Now depending on the text itself, prediction based on previously seen text isn't enough ... especially this enwik8 file which is more of a flat file dataset with a lot of unrelated terminology.

Try to predict the next word, byte or bit, when your previous text has been "Frog, Toilet, Woodwork" ... how the hell can we possibly predict that the next words will be "Slashdot, Cigarette, Coffee". (Three subjects very close to my heart ... also my lungs, arteries, liver etc).

Therefore some of these compressors are supplemented by a dictionary containing "useful" English words arranged so that the ones used most frequently get assigned a lower "size" of encoded string in the text pre-processor before the actual compression kicks in.

It seems that all the advances have been made on finding the optimum arrangement for this dictionary based on the text they have to process ... the 100MB enwik8 file. A different file will need a different dictionary.

Note also, as the enwik8 file is not truly a passage of text, more a collection of data in XML wrapper, there is also a lot to be gained simply be understanding the structure of the file itself, and finding an alternative representation for the XML components ... example all the timestamps are in a very verbose character style like "2007-07-10 00:00:00" ... if we can recognize that, we could find an alternative encoding, changing 19 byte string into 32 bit long (maybe even less if we understand the epoch date he is using) ... again, "wetware" has to identify and decide this encoding right now.

Now for me, REAL AI would come when the compressor can actively SCAN the file to be compressed himself, recognize the file structure (be it XML, plaintext or whatever), and optimize it into a more compressible format, decide the optimum arrangment for the dictionary, decide the optimum compression technique, context orders to be used etc etc ... AND do all this in less than 9 hours I believe it takes for the latest compressor.

This high bits/character rate comes at a heavy price in speed and memory, especially when good old WinZIP can get a pretty good result in a couple of minutes.

At the moment there is just too much "wetware" involvement to say this is truly AI, regardless of the bits/character rate they are achieving.
super-grammar-improved paq8hp12 by superbrose · 2007-07-09 21:42 · Score: 4, Funny

After implementing a few minor tweaks to paq8hp12 and incorporating your grammar optimisation algorithm I managed to compress the above text amazingly to a single character: '&'.

Now you figure out which one it was and how to decompress it.
1. Re:super-grammar-improved paq8hp12 by pla · 2007-07-10 05:35 · Score: 5, Funny
  
  Now you figure out which one it was and how to decompress it.
  
  Well, with only 256 choices, it didn't take long to check all possible decodings for one that makes sense.
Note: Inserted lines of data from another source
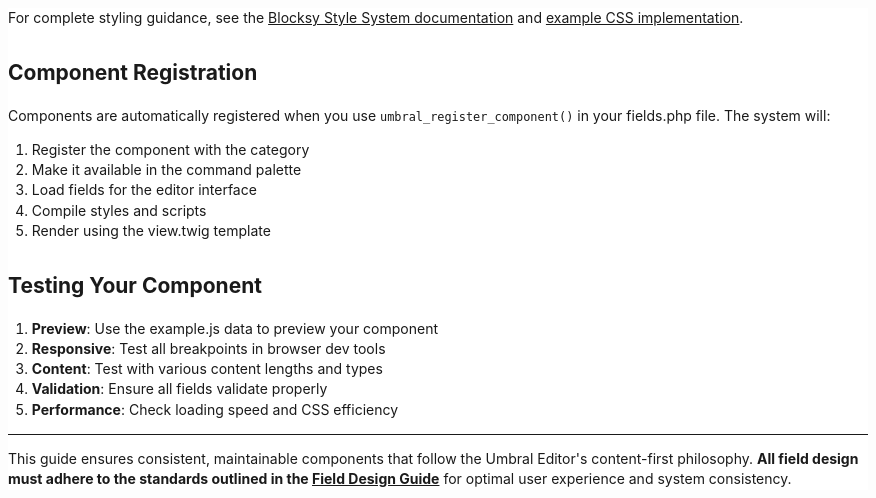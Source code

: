 For complete styling guidance, see the [Blocksy Style System documentation](./BLOCKSY_STYLE_SYSTEM.md) and [example CSS implementation](./example_blocksy.css).

## Component Registration

Components are automatically registered when you use `umbral_register_component()` in your fields.php file. The system will:

1. Register the component with the category
2. Make it available in the command palette
3. Load fields for the editor interface
4. Compile styles and scripts
5. Render using the view.twig template

## Testing Your Component

1. **Preview**: Use the example.js data to preview your component
2. **Responsive**: Test all breakpoints in browser dev tools
3. **Content**: Test with various content lengths and types
4. **Validation**: Ensure all fields validate properly
5. **Performance**: Check loading speed and CSS efficiency

---

This guide ensures consistent, maintainable components that follow the Umbral Editor's content-first philosophy. **All field design must adhere to the standards outlined in the [Field Design Guide](./field_design.md)** for optimal user experience and system consistency.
Ended up working for "}".
  
  Oddly, though, the algorithm not only restored, but improved the original! I get:
  
  "The King's English version of Wikipedia should fit in eight gigabits, I do believe. Only humanity's sphexish adherence to grammatical rules limits the attainable compression ratio; the good gentleman might wish to consider filtering to a more base patois prior to applying his algorithm".
  
  Amazing... This discovery could single-handedly render the next generation (nearly) intelligible!
PAQ8, Hutter Prize branch, version 12 by tepples · 2007-07-09 23:35 · Score: 4, Informative

As far as I can tell given this Wikipedia article, "paq8hp12" means PAQ8, Hutter Prize branch, version 12.
Re:new compression standard by aicrules · 2007-07-10 00:39 · Score: 4, Funny

Dang! You must have enemies if you are the very first post and you get modded redundant. Time to work on some positive karma buddy...
Re:Not made for mobile devices by Yvan256 · 2007-07-10 00:57 · Score: 4, Insightful

At this moment without compression you could probably store enough text on a mobile phone to keep you constantly reading for a month.
That may be, however we're talking about Wikipedia here. It's not about storing so much text that you can't go through it within a month, it's about storing everything so that you can access it as a reference.

When you look up a word in the dictionary, it takes from 10 to 30 seconds to read the definition. But you did need the whole book/brick to do it.